→ Task directions
Keep only the lines of the listing that include the word "Application", and copy them.

*** Data provided ***

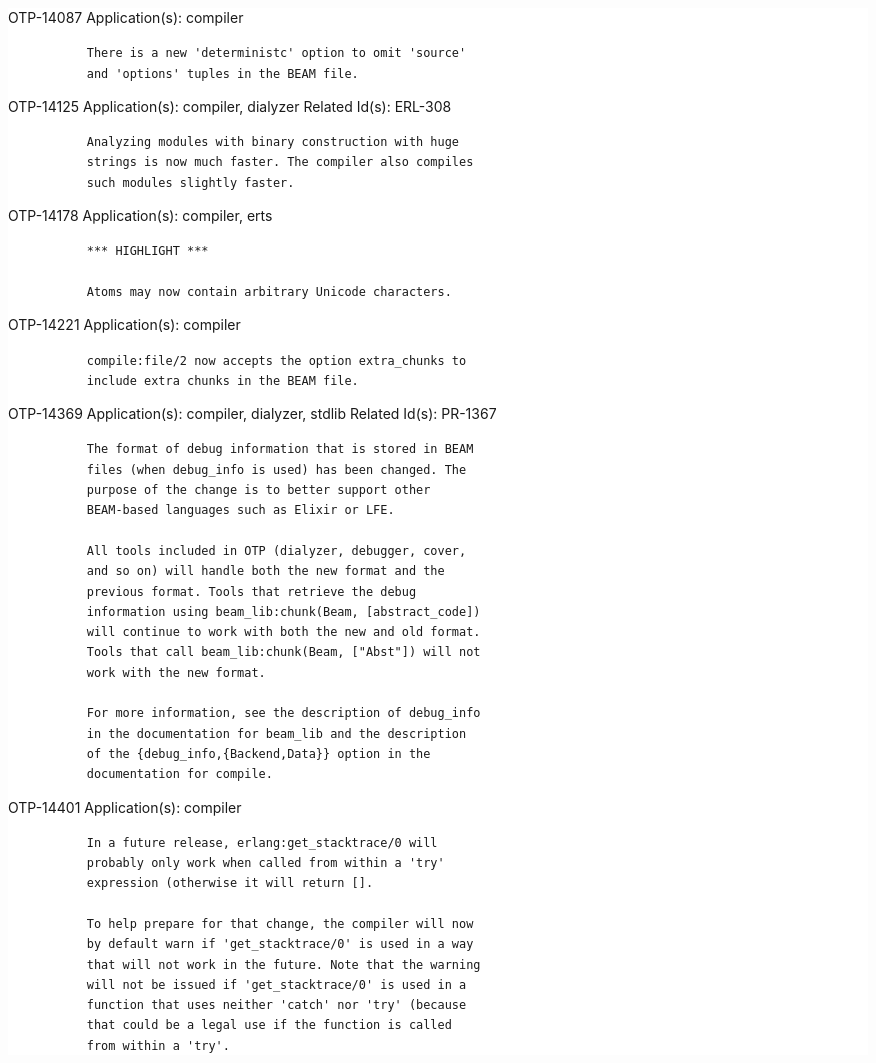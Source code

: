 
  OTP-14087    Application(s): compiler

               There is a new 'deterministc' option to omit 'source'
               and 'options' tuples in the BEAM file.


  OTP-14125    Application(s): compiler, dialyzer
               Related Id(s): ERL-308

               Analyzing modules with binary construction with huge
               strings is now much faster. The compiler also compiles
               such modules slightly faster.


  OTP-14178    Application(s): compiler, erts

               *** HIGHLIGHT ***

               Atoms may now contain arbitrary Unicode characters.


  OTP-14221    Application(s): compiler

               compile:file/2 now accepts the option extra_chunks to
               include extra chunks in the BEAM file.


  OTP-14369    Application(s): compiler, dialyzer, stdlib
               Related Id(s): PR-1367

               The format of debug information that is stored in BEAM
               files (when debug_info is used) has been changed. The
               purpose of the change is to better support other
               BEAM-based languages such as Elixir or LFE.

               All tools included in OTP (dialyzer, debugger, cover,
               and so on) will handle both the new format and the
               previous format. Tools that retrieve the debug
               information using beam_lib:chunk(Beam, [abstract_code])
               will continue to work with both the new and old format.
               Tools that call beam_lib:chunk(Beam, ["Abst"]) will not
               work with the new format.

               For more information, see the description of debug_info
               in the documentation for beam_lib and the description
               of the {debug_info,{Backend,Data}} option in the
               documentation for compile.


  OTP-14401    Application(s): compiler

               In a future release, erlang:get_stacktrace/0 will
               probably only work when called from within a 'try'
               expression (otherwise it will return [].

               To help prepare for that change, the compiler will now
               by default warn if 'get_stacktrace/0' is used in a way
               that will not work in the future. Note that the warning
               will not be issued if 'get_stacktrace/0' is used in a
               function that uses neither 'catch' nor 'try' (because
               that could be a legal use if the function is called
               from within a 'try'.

*** End of Data provided ***
*** Data provided ***

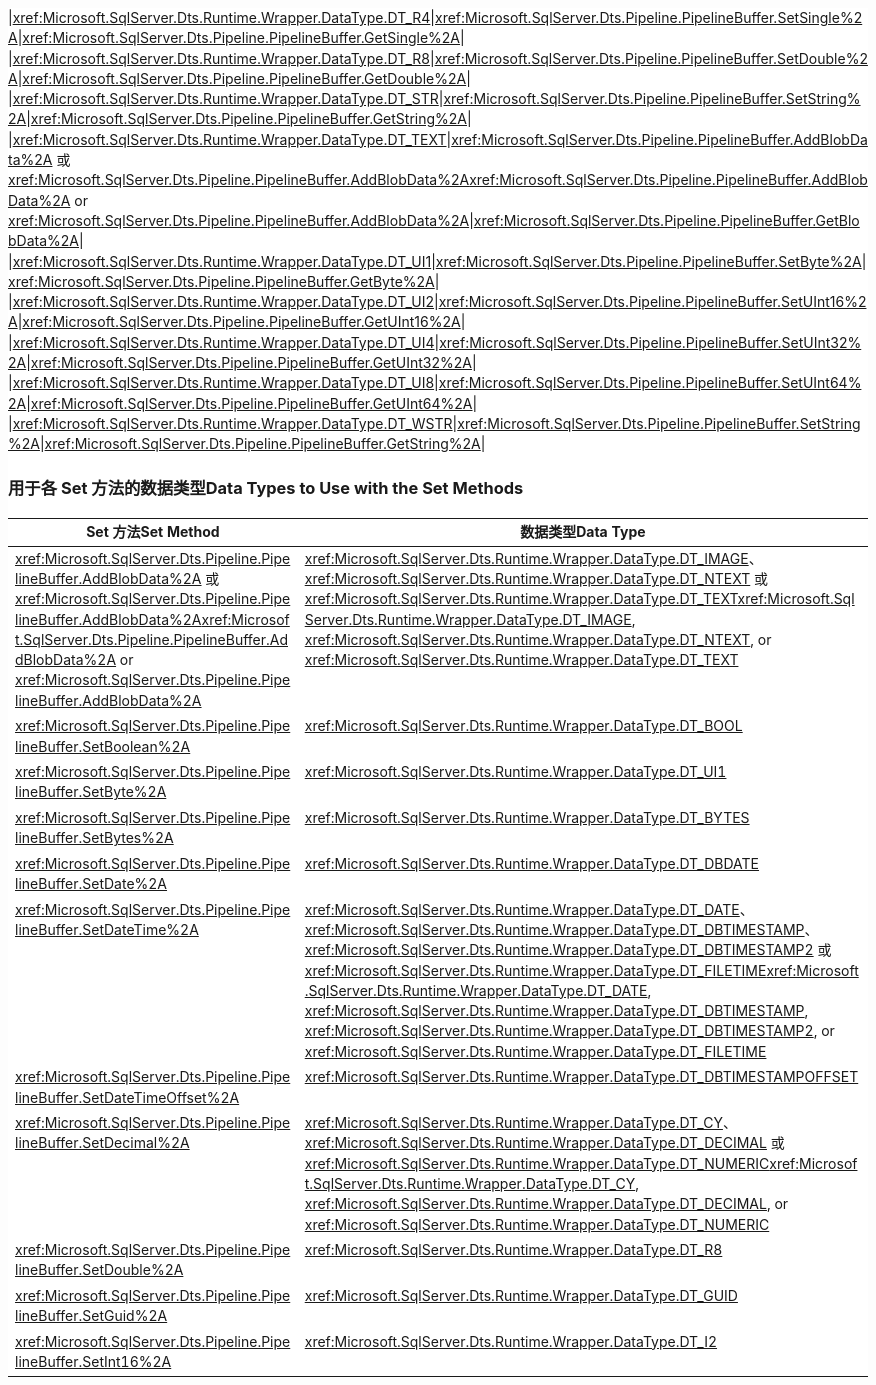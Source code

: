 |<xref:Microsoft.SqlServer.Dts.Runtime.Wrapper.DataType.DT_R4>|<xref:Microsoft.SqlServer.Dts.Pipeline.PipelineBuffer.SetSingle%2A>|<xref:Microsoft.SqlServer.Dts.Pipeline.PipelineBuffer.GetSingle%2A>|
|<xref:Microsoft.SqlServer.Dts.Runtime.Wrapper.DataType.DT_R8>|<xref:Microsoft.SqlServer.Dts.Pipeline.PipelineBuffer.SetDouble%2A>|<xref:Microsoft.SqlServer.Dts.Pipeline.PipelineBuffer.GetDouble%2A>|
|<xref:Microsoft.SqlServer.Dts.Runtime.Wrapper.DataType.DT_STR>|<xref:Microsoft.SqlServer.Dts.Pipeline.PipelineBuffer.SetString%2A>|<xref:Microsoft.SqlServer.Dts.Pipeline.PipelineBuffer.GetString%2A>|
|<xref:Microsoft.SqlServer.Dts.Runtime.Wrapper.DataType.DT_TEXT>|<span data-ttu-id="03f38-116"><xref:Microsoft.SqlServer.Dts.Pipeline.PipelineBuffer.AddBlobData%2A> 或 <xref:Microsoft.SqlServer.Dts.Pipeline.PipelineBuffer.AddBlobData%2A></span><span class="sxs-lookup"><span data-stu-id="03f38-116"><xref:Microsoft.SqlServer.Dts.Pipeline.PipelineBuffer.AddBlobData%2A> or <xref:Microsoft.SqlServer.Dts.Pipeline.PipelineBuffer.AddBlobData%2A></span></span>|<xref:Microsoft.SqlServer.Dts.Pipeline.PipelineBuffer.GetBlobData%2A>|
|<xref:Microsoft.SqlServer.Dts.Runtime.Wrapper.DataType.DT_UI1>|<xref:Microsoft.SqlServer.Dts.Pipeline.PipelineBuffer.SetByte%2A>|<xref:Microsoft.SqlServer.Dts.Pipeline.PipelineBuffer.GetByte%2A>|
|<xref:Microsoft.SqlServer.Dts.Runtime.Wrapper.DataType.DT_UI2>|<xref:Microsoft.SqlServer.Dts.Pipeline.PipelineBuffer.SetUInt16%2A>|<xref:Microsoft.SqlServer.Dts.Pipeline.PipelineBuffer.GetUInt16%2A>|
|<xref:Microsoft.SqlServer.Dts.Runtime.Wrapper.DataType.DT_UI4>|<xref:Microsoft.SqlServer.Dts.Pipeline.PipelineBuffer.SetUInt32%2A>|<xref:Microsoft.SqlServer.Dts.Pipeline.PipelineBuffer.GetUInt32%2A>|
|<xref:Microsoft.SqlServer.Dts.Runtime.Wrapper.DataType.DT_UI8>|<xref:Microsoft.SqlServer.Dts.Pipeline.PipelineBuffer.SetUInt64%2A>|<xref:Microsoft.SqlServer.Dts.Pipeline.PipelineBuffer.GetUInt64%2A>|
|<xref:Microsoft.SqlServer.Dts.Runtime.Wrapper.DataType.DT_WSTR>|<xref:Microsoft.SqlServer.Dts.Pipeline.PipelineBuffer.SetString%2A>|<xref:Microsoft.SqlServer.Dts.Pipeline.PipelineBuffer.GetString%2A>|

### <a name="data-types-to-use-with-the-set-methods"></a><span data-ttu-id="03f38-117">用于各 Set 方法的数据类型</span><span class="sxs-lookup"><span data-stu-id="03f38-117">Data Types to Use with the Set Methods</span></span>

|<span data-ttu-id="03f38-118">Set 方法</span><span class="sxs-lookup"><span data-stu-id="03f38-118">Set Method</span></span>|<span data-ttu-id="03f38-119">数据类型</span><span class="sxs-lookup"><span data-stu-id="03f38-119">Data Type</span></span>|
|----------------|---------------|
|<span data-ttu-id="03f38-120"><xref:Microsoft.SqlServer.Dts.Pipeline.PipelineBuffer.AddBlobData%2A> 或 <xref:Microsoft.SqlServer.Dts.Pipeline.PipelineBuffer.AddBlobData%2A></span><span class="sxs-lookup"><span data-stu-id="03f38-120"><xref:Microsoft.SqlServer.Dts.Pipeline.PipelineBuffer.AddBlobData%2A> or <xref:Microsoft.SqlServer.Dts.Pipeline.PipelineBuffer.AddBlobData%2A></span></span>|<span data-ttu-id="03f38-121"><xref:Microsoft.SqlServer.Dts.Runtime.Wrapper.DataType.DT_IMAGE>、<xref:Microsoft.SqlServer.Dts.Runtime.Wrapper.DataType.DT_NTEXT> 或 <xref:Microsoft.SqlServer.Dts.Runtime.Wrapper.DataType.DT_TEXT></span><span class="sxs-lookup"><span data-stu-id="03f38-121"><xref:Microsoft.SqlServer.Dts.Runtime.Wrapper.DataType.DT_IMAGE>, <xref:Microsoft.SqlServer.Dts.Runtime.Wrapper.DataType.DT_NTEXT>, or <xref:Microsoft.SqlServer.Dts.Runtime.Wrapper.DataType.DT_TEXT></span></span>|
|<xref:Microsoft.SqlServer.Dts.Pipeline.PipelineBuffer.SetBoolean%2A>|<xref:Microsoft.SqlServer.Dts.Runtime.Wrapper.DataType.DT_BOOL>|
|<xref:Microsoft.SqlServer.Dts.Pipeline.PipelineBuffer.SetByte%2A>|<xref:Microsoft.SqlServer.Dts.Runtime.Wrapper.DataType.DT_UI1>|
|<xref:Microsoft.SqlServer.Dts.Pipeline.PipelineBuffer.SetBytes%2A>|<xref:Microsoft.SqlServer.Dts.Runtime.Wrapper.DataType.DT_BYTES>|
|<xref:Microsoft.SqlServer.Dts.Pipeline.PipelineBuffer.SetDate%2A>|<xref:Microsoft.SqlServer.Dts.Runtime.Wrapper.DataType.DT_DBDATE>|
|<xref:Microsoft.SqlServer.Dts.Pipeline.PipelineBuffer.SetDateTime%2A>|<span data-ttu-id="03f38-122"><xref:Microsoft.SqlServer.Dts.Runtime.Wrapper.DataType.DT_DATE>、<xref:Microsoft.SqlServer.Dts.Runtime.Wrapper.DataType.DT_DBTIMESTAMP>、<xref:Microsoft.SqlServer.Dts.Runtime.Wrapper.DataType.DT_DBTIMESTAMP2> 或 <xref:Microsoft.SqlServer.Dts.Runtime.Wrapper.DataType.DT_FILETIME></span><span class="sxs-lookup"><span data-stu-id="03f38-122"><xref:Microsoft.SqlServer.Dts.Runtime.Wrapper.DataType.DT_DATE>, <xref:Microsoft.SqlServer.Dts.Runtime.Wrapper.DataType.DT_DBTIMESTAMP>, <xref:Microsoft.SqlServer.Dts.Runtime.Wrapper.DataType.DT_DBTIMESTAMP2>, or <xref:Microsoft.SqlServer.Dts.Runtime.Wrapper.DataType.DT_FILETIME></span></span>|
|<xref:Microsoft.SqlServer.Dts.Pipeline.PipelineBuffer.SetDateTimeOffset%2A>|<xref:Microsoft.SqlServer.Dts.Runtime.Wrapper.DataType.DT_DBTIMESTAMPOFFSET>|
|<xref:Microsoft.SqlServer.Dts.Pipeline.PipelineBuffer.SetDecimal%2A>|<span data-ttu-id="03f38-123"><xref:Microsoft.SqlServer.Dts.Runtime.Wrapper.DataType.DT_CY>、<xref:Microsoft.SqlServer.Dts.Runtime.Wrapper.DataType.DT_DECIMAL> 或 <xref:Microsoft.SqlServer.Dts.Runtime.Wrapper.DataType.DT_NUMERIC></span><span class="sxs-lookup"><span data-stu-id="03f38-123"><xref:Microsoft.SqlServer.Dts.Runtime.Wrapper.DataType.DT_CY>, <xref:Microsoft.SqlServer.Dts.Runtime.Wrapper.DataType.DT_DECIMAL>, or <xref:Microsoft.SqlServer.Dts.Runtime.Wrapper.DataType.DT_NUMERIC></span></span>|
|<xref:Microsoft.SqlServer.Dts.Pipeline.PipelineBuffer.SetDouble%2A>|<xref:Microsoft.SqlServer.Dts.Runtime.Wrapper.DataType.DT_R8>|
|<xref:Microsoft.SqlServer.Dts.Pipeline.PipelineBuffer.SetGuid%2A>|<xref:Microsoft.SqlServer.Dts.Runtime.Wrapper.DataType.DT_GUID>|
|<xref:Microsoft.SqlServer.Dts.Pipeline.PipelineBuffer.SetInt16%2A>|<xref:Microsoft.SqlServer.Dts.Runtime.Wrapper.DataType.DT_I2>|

*** End of Data provided ***

→ Response box
  OTP-14087    Application(s): compiler
  OTP-14125    Application(s): compiler, dialyzer
  OTP-14178    Application(s): compiler, erts
  OTP-14221    Application(s): compiler
  OTP-14369    Application(s): compiler, dialyzer, stdlib
  OTP-14401    Application(s): compiler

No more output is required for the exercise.